CSIS Launches Project on Fragility and Mobility

WASHINGTON, May 17, 2021: The Center for Strategic and International Studies (CSIS) is pleased to launch the Project on Fragility and Mobility within the International Security Program. Erol Yayboke, senior fellow with the CSIS International Security Program, will direct this new initiative. It will center on two main areas of focus—global fragility and human mobility—and explore new ways to define long-standing challenges in post-conflict and fragile contexts, civil wars, and stabilization efforts.
“The challenges of the twenty-first century call for greater coordination between defense, diplomacy, and development,” said CSIS president and CEO John J. Hamre. “This new project will examine U.S. leadership in fragile contexts, and I look forward to the new ideas and voices it will amplify.”

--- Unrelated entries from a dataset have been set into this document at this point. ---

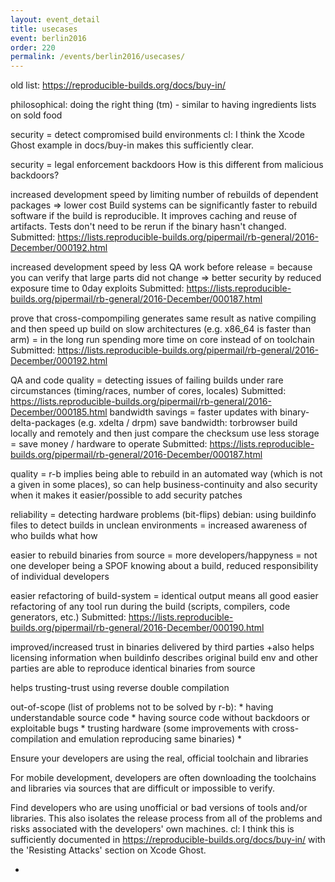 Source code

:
 ```yaml
---
layout: event_detail
title: usecases
event: berlin2016
order: 220
permalink: /events/berlin2016/usecases/
---
```


old list: https://reproducible-builds.org/docs/buy-in/

philosophical: doing the right thing (tm) - similar to having ingredients lists on sold food

security = detect compromised build environments
  cl: I think the Xcode Ghost example in docs/buy-in makes this sufficiently clear.

security = legal enforcement backdoors
  How is this different from malicious backdoors?

increased development speed by limiting number of rebuilds of dependent packages => lower cost
  Build systems can be significantly faster to rebuild software if the build is reproducible. It improves caching and reuse of artifacts. Tests don't need to be rerun if the binary hasn't changed.
  Submitted: https://lists.reproducible-builds.org/pipermail/rb-general/2016-December/000192.html

increased development speed by less QA work before release = because you can verify that large parts did not change
  => better security by reduced exposure time to 0day exploits
  Submitted: https://lists.reproducible-builds.org/pipermail/rb-general/2016-December/000187.html

prove that cross-compompiling generates same result as native compiling and then speed up build on slow architectures (e.g. x86_64 is faster than arm) = in the long run spending more time on core instead of on toolchain
  Submitted: https://lists.reproducible-builds.org/pipermail/rb-general/2016-December/000192.html


QA and code quality = detecting issues of failing builds under rare circumstances (timing/races, number of cores, locales)
  Submitted: https://lists.reproducible-builds.org/pipermail/rb-general/2016-December/000185.html
bandwidth savings = faster updates with binary-delta-packages (e.g. xdelta / drpm)
save bandwidth: torbrowser build locally and remotely and then just compare the checksum
use less storage = save money / hardware to operate
  Submitted: https://lists.reproducible-builds.org/pipermail/rb-general/2016-December/000187.html

quality = r-b implies being able to rebuild in an automated way (which is not a given in some places), so can help business-continuity and also security when it makes it easier/possible to add security patches

reliability = detecting hardware problems (bit-flips)
debian: using buildinfo files to detect builds in unclean environments
  = increased awareness of who builds what how

easier to rebuild binaries from source = more developers/happyness
 = not one developer being a SPOF knowing about a build, reduced responsibility of individual developers

easier refactoring of build-system = identical output means all good
  easier refactoring of any tool run during the build (scripts, compilers, code generators, etc.)
  Submitted: https://lists.reproducible-builds.org/pipermail/rb-general/2016-December/000190.html

improved/increased trust in binaries delivered by third parties
+also helps licensing information when buildinfo describes original build env and other parties are able to reproduce identical binaries from source

helps trusting-trust using reverse double compilation

out-of-scope (list of problems not to be solved by r-b):
	* having understandable source code
		* having source code without backdoors or exploitable bugs
	* trusting hardware (some improvements with cross-compilation and emulation reproducing same binaries)
	* 


Ensure your developers are using the real, official toolchain and libraries

For mobile development, developers are often downloading the toolchains and libraries via sources that are difficult or impossible to verify.

Find developers who are using unofficial or bad versions of tools and/or libraries.  This also isolates the release process from all of the problems and risks associated with the developers' own machines.
  cl: I think this is sufficiently documented in https://reproducible-builds.org/docs/buy-in/ with the 'Resisting Attacks' section on Xcode Ghost.

-
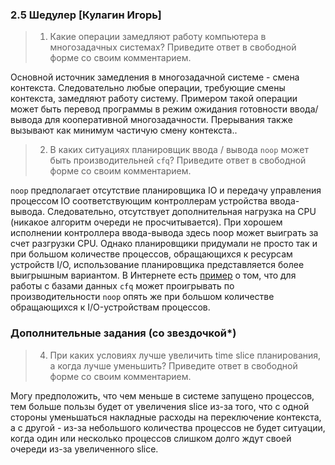 ### 2.5 Шедулер [Кулагин Игорь]
>1. Какие операции замедляют работу компьютера в многозадачных системах? Приведите ответ в свободной форме со своим комментарием.

Основной источник замедления в многозадачной системе - смена контекста. Следовательно любые операции, требующие смены контекста, замедляют работу систему. Примером такой операции может быть перевод программы в режим ожидания готовности ввода/вывода для кооперативной многозадачности. Прерывания также вызывают как минимум частичую смену контекста..

>2. В каких ситуациях планировщик ввода / вывода ```noop``` может быть производительней ```cfq```? Приведите ответ в свободной форме со своим комментарием.

```noop``` предполагает отсутствие планировщика IO и передачу управления процессом IO соответствующим контроллерам устройства ввода-вывода. Следовательно, отсутствует дополнительная нагрузка на CPU (никакое алгоритм очереди не просчитывается). При хорошем исполнении контроллера ввода-вывода здесь noop может выиграть за счет разгрузки CPU. Однако планировщики придумали не просто так и при большом количестве процессов, обращающихся к ресурсам устройств I/O, использование планировщика представляется более выигрышным вариантом.
В Интернете есть [пример](<https://sites.google.com/site/sumeetsingh993/home/experiments/io-schedulers-noop-vs-deadline-vs-cfq> "I/O schedulers (noop vs deadline vs cfq)") о том, что для работы с базами данных ```cfq``` может проигрывать по производительности ```noop``` опять же при большом количестве обращающихся к I/O-устройствам процессов.

### Дополнительные задания (со звездочкой*)

>4. При каких условиях лучше увеличить time slice планирования, а когда лучше уменьшить? Приведите ответ в свободной форме со своим комментарием.

Могу предположить, что чем меньше в системе запущено процессов, тем больше пользы будет от увеличения slice из-за того, что с одной стороны уменьшаться накладные расходы на переключение контекста, а с другой - из-за небольшого количества процессов не будет ситуации, когда один или несколько процессов слишком долго ждут своей очереди из-за увеличенного slice.
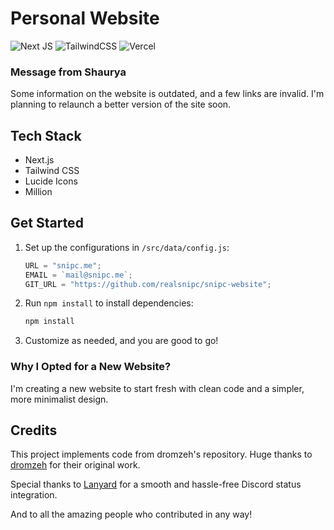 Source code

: # Personal Website

![Next JS](https://img.shields.io/badge/Next-black?style=for-the-badge&logo=next.js&logoColor=white)
![TailwindCSS](https://img.shields.io/badge/tailwindcss-%2338B2AC.svg?style=for-the-badge&logo=tailwind-css&logoColor=white)
![Vercel](https://img.shields.io/badge/vercel-%23000000.svg?style=for-the-badge&logo=vercel&logoColor=white)

### Message from Shaurya
Some information on the website is outdated, and a few links are invalid. I'm planning to relaunch a better version of the site soon.

## Tech Stack

- Next.js
- Tailwind CSS
- Lucide Icons
- Million

## Get Started

1. Set up the configurations in `/src/data/config.js`:

   ```javascript
   URL = "snipc.me";
   EMAIL = `mail@snipc.me`;
   GIT_URL = "https://github.com/realsnipc/snipc-website";
   ```

2. Run `npm install` to install dependencies:

   ```bash
   npm install
   ```

3. Customize as needed, and you are good to go!

### Why I Opted for a New Website?
I'm creating a new website to start fresh with clean code and a simpler, more minimalist design.

## Credits

This project implements code from dromzeh's repository. Huge thanks to [dromzeh](https://github.com/dromzeh) for their original work.

Special thanks to [Lanyard](https://github.com/Phineas/Lanyard) for a smooth and hassle-free Discord status integration.

And to all the amazing people who contributed in any way!
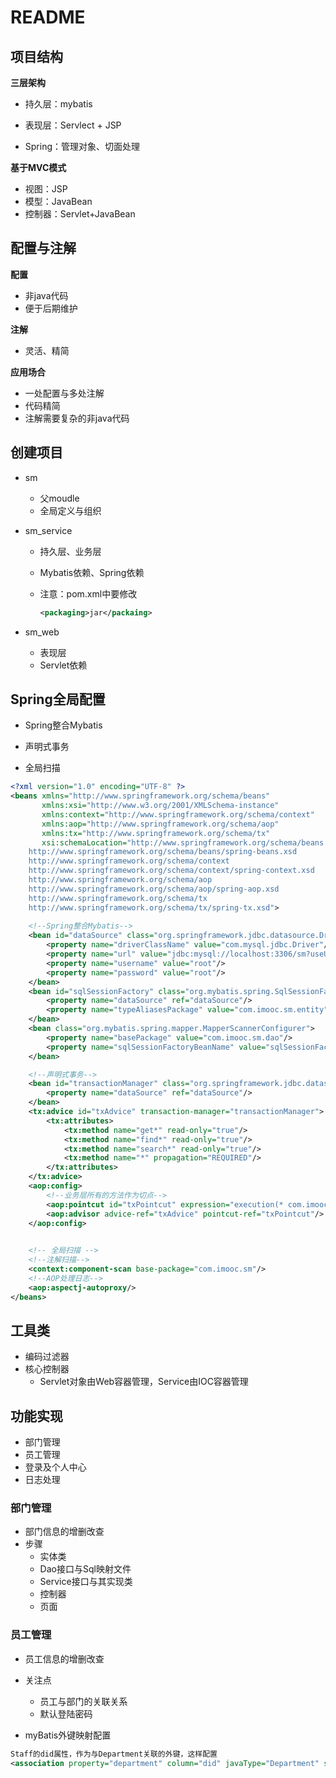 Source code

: # README

## 项目结构

**三层架构**

- 持久层：mybatis
- 表现层：Servlect + JSP

- Spring：管理对象、切面处理



**基于MVC模式**

- 视图：JSP
- 模型：JavaBean
- 控制器：Servlet+JavaBean



## 配置与注解

**配置**

- 非java代码
- 便于后期维护

**注解**

- 灵活、精简



**应用场合**

- 一处配置与多处注解
- 代码精简
- 注解需要复杂的非java代码



## 创建项目

- sm
  - 父moudle
  - 全局定义与组织
- sm_service
  - 持久层、业务层
  
  - Mybatis依赖、Spring依赖
  
  - 注意：pom.xml中要修改
  
    ```xml
    <packaging>jar</packaing>
    ```
  
    
- sm_web
  - 表现层
  - Servlet依赖



## Spring全局配置

- Spring整合Mybatis
- 声明式事务

- 全局扫描

```xml
<?xml version="1.0" encoding="UTF-8" ?>
<beans xmlns="http://www.springframework.org/schema/beans"
       xmlns:xsi="http://www.w3.org/2001/XMLSchema-instance"
       xmlns:context="http://www.springframework.org/schema/context"
       xmlns:aop="http://www.springframework.org/schema/aop"
       xmlns:tx="http://www.springframework.org/schema/tx"
       xsi:schemaLocation="http://www.springframework.org/schema/beans
    http://www.springframework.org/schema/beans/spring-beans.xsd
    http://www.springframework.org/schema/context
    http://www.springframework.org/schema/context/spring-context.xsd
    http://www.springframework.org/schema/aop
    http://www.springframework.org/schema/aop/spring-aop.xsd
    http://www.springframework.org/schema/tx
    http://www.springframework.org/schema/tx/spring-tx.xsd">
    
    <!--Spring整合Mybatis-->
    <bean id="dataSource" class="org.springframework.jdbc.datasource.DriverManagerDataSource">
        <property name="driverClassName" value="com.mysql.jdbc.Driver"/>
        <property name="url" value="jdbc:mysql://localhost:3306/sm?useUnicode=true&amp;characterEncoding=utf-8"/>
        <property name="username" value="root"/>
        <property name="password" value="root"/>
    </bean>
    <bean id="sqlSessionFactory" class="org.mybatis.spring.SqlSessionFactoryBean">
        <property name="dataSource" ref="dataSource"/>
        <property name="typeAliasesPackage" value="com.imooc.sm.entity"/>
    </bean>
    <bean class="org.mybatis.spring.mapper.MapperScannerConfigurer">
        <property name="basePackage" value="com.imooc.sm.dao"/>
        <property name="sqlSessionFactoryBeanName" value="sqlSessionFactory"/>
    </bean>

    <!--声明式事务-->
    <bean id="transactionManager" class="org.springframework.jdbc.datasource.DataSourceTransactionManager">
        <property name="dataSource" ref="dataSource"/>
    </bean>
    <tx:advice id="txAdvice" transaction-manager="transactionManager">
        <tx:attributes>
            <tx:method name="get*" read-only="true"/>
            <tx:method name="find*" read-only="true"/>
            <tx:method name="search*" read-only="true"/>
            <tx:method name="*" propagation="REQUIRED"/>
        </tx:attributes>
    </tx:advice>
    <aop:config>
    	<!--业务层所有的方法作为切点-->
        <aop:pointcut id="txPointcut" expression="execution(* com.imooc.sm.service.*.*(..))"/>
        <aop:advisor advice-ref="txAdvice" pointcut-ref="txPointcut"/>
    </aop:config>
    

    <!-- 全局扫描 -->
    <!--注解扫描-->
    <context:component-scan base-package="com.imooc.sm"/>
    <!--AOP处理日志-->
    <aop:aspectj-autoproxy/>
</beans>
```



## 工具类

- 编码过滤器
- 核心控制器
  - Servlet对象由Web容器管理，Service由IOC容器管理



## 功能实现

- 部门管理
- 员工管理
- 登录及个人中心
- 日志处理



### 部门管理

- 部门信息的增删改查
- 步骤
  - 实体类
  - Dao接口与Sql映射文件
  - Service接口与其实现类
  - 控制器
  - 页面



### 员工管理

- 员工信息的增删改查
- 关注点
  - 员工与部门的关联关系
  - 默认登陆密码



- myBatis外键映射配置

```xml
Staff的did属性，作为与Department关联的外键，这样配置
<association property="department" column="did" javaType="Department" select="com.imooc.sm.dao.DepartmentDao.selectById" />
```



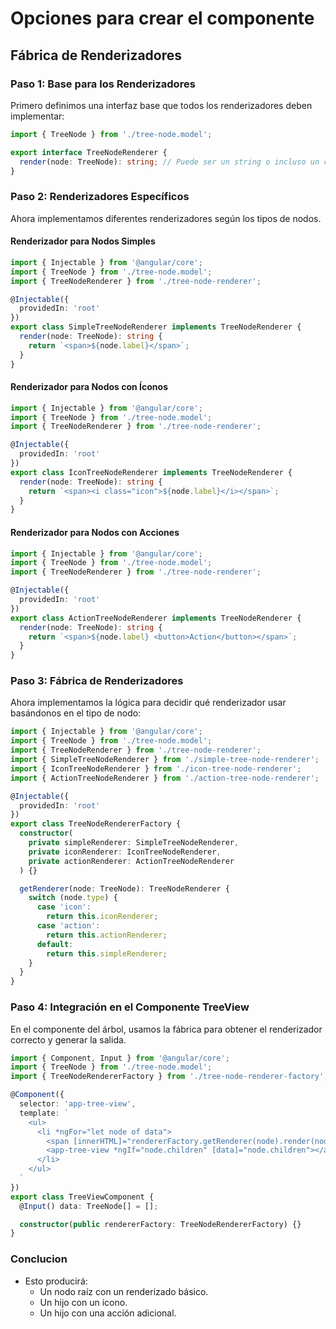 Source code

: # Opciones para crear el componente

 ## Fábrica de Renderizadores

### Paso 1: Base para los Renderizadores

Primero definimos una interfaz base que todos los renderizadores deben implementar:

```ts
import { TreeNode } from './tree-node.model';

export interface TreeNodeRenderer {
  render(node: TreeNode): string; // Puede ser un string o incluso un componente dinámico.
}
```
### Paso 2: Renderizadores Específicos

Ahora implementamos diferentes renderizadores según los tipos de nodos.

#### Renderizador para Nodos Simples

```ts
import { Injectable } from '@angular/core';
import { TreeNode } from './tree-node.model';
import { TreeNodeRenderer } from './tree-node-renderer';

@Injectable({
  providedIn: 'root'
})
export class SimpleTreeNodeRenderer implements TreeNodeRenderer {
  render(node: TreeNode): string {
    return `<span>${node.label}</span>`;
  }
}
```
#### Renderizador para Nodos con Íconos

```ts
import { Injectable } from '@angular/core';
import { TreeNode } from './tree-node.model';
import { TreeNodeRenderer } from './tree-node-renderer';

@Injectable({
  providedIn: 'root'
})
export class IconTreeNodeRenderer implements TreeNodeRenderer {
  render(node: TreeNode): string {
    return `<span><i class="icon">${node.label}</i></span>`;
  }
}
```

#### Renderizador para Nodos con Acciones

```ts
import { Injectable } from '@angular/core';
import { TreeNode } from './tree-node.model';
import { TreeNodeRenderer } from './tree-node-renderer';

@Injectable({
  providedIn: 'root'
})
export class ActionTreeNodeRenderer implements TreeNodeRenderer {
  render(node: TreeNode): string {
    return `<span>${node.label} <button>Action</button></span>`;
  }
}
```

### Paso 3: Fábrica de Renderizadores

Ahora implementamos la lógica para decidir qué renderizador usar basándonos en el tipo de nodo:

```ts
import { Injectable } from '@angular/core';
import { TreeNode } from './tree-node.model';
import { TreeNodeRenderer } from './tree-node-renderer';
import { SimpleTreeNodeRenderer } from './simple-tree-node-renderer';
import { IconTreeNodeRenderer } from './icon-tree-node-renderer';
import { ActionTreeNodeRenderer } from './action-tree-node-renderer';

@Injectable({
  providedIn: 'root'
})
export class TreeNodeRendererFactory {
  constructor(
    private simpleRenderer: SimpleTreeNodeRenderer,
    private iconRenderer: IconTreeNodeRenderer,
    private actionRenderer: ActionTreeNodeRenderer
  ) {}

  getRenderer(node: TreeNode): TreeNodeRenderer {
    switch (node.type) {
      case 'icon':
        return this.iconRenderer;
      case 'action':
        return this.actionRenderer;
      default:
        return this.simpleRenderer;
    }
  }
}

```

### Paso 4: Integración en el Componente TreeView

En el componente del árbol, usamos la fábrica para obtener el renderizador correcto y generar la salida.

```ts
import { Component, Input } from '@angular/core';
import { TreeNode } from './tree-node.model';
import { TreeNodeRendererFactory } from './tree-node-renderer-factory';

@Component({
  selector: 'app-tree-view',
  template: `
    <ul>
      <li *ngFor="let node of data">
        <span [innerHTML]="rendererFactory.getRenderer(node).render(node)"></span>
        <app-tree-view *ngIf="node.children" [data]="node.children"></app-tree-view>
      </li>
    </ul>
  `
})
export class TreeViewComponent {
  @Input() data: TreeNode[] = [];

  constructor(public rendererFactory: TreeNodeRendererFactory) {}
}
```

### Conclucion

- Esto producirá:
    - Un nodo raíz con un renderizado básico.
    - Un hijo con un ícono.
    - Un hijo con una acción adicional.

CSIS is establishing the Project on Fragility and Mobility in response to some of the most pressing issues of the twenty-first century: the growing severity of transnational challenges, including climate change and global pandemics; historic levels of forced displacement and migration; and violent conflicts that are increasing both in number and duration. These concerns will dominate the agendas of policymakers for years to come and require creative, interdisciplinary solutions.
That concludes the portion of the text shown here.